Once the programming criteria are satisfied, you’re done! You now have a comprehensive set of exercises that train the entire body, with the most practical and efficient use of time, whose execution does not interfere with other exercises or adaptations, in a program that is making sustained progress.

What the Criteria Do

It could be argued that these criteria are just retrospective justifications for the barbell lifts we were going to program anyway. They certainly make it easy to explain why we’ve made those choices in a concise rational way, but where these criteria really shine is when modifications are needed. It gives you a roadmap of precisely what is required of a comprehensive training regimen. Under average circumstances, the “standard” prescription covers all these requirements nicely—which is how we originally arrived at their recommendation—but these new criteria help you make sure all those boxes are ticked when a lifter’s situation requires you to reinvent a program.

For instance, if a lifter is very frail, 5×5 chair “stand-ups,” programmed twice a week, might be the appropriate training regimen—maybe even holding the coach’s hands for assistance to start. This challenges most muscles in their body, as well as their endurance. There’s a good chance that this single exercise will tax their recovery ability as well, so that’s as comprehensive as we can start for them. Also, getting better at standing and sitting will have the greatest impact on their quality of life, so it’s a great place to start.

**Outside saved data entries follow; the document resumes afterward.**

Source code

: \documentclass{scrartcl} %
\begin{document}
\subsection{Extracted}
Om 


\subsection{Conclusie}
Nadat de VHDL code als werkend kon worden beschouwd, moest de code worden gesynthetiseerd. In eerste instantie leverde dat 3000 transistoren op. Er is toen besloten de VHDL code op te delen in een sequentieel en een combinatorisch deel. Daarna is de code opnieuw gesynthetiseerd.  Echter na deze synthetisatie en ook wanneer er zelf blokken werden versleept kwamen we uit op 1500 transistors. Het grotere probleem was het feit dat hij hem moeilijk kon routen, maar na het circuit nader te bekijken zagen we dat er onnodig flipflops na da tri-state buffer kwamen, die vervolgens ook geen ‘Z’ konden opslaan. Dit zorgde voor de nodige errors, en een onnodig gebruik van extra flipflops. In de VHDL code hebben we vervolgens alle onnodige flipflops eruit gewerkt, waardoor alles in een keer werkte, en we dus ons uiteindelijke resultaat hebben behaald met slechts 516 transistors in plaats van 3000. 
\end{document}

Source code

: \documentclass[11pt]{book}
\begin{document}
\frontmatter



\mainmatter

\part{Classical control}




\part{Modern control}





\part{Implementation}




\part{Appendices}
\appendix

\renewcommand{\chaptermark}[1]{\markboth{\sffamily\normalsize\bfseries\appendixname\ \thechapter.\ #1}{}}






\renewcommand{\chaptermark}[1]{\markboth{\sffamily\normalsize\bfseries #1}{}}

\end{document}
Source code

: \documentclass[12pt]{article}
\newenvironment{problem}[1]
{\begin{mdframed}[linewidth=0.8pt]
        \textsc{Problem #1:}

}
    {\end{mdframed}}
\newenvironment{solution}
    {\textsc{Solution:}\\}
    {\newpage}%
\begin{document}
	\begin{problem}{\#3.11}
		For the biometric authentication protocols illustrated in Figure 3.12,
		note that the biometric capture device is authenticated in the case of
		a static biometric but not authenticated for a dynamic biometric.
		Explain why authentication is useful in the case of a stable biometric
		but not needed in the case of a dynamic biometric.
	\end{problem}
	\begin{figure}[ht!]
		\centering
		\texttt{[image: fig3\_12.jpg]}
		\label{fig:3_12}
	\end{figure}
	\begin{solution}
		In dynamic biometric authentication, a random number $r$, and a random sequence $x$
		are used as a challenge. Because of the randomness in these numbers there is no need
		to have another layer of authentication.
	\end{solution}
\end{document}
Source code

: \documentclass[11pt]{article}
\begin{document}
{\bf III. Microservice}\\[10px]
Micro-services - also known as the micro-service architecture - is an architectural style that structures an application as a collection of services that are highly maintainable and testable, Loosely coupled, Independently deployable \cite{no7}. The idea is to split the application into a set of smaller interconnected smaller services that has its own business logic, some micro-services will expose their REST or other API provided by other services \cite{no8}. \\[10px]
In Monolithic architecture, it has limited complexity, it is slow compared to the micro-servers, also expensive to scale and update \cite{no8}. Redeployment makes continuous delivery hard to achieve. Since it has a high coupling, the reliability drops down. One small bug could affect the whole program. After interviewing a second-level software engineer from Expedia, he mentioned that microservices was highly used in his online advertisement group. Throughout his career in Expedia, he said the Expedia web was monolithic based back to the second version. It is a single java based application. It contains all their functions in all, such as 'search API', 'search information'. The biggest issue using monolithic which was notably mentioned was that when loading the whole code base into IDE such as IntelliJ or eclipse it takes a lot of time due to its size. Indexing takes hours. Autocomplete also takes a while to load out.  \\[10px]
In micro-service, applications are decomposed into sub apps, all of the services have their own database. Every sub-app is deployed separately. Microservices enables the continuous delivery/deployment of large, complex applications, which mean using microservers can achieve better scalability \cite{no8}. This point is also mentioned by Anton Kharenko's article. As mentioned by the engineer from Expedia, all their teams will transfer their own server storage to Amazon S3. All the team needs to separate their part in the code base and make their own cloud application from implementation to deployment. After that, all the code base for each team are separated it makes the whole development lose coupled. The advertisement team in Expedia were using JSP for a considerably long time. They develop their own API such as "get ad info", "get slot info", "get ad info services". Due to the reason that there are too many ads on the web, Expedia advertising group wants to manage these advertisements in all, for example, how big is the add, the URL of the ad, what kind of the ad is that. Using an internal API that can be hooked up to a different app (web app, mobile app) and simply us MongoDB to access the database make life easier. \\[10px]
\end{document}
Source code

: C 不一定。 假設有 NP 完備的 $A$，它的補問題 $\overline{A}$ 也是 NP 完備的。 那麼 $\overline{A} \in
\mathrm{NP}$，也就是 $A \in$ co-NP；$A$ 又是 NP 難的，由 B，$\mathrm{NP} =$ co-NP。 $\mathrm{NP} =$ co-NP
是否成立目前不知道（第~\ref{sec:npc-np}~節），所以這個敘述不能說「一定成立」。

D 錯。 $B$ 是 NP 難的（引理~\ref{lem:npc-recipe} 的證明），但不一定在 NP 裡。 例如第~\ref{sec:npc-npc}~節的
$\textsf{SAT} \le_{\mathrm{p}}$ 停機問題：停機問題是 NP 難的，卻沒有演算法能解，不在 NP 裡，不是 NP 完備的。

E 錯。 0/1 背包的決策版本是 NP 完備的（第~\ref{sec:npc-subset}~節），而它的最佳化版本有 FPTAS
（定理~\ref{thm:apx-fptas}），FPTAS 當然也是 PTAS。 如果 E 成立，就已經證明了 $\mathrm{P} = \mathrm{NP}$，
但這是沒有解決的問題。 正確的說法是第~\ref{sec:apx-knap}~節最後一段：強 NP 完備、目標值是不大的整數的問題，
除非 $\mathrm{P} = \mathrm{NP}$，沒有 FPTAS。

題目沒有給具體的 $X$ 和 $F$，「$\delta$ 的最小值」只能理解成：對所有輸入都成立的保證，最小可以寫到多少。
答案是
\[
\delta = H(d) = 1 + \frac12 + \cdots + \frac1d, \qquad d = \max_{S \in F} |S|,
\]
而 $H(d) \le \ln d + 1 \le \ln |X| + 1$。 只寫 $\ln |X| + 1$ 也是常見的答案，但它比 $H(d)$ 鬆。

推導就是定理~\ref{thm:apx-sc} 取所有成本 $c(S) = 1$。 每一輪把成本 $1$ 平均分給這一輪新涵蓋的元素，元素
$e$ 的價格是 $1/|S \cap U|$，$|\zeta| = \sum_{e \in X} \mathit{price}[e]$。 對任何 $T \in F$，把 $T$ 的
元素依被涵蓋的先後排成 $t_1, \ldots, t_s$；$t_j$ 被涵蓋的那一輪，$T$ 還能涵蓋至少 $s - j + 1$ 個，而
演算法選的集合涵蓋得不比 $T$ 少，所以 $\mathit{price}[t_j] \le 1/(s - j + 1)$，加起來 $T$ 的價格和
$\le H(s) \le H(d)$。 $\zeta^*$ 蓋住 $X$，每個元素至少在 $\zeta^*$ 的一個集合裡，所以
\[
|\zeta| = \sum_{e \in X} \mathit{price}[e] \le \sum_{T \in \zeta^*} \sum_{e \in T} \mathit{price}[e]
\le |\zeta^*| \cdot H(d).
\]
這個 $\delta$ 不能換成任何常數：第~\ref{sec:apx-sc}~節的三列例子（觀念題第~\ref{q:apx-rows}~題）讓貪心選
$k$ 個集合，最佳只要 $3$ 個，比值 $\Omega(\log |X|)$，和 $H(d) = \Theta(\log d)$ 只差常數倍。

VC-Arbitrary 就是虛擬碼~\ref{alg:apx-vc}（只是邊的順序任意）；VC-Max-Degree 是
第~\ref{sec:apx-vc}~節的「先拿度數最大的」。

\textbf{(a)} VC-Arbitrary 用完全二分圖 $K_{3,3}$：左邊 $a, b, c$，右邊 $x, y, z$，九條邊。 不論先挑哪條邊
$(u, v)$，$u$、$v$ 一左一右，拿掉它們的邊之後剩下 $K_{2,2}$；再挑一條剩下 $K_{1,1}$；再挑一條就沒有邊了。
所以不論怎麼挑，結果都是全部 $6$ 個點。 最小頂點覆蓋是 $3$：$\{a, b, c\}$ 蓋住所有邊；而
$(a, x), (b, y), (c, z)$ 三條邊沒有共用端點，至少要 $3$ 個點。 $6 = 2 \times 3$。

These new sets of criteria also describe the reasoning behind which supplemental and assistance exercises to include in a program and when. Usually, quite early on, we include chin-ups in most programs to get more direct lat work—preferentially to pull-ups because of the greater biceps recruitment. In early novice training, deadlifting (and the novelty of the program in general) is enough to train the lats just fine, so this isn’t necessary. As the lifter progresses further into mid-intermediate territory, barbell rows might be included in addition to chin-ups and pull-ups, because the advancement of the lifter requires this extra complexity and volume to continue making progress. On the other end of the spectrum, an older lifter might never include “direct” lat work in their training, because their life and schedule cause them to hover in novice programming indefinitely, and the extra time and complexity of these additions would not lead to substantial improvements in their quality of life.

When a main lift starts to plateau, troubleshooting the “limiting factor” to progress can lead to adding variations and supplemental exercises that specifically target these areas. Exercises like LTEs, press starts, and rack pulls are all great examples of exercises that can address “sticking points” or weaknesses that are no longer receiving enough specific stress to continue making progress. This is why intermediate training frequently includes many new variations of exercises, to see which a lifter can do well (so we rarely do those again) and which the lifter struggles with (which identifies a weak point to address).

What Do You Think?

As I said, this is a work-in-progress, so I’m sure it will evolve more. At the least, I hope this sparks some thought in other coaches that might lead to a more precise description of how we approach exercise selection and programming.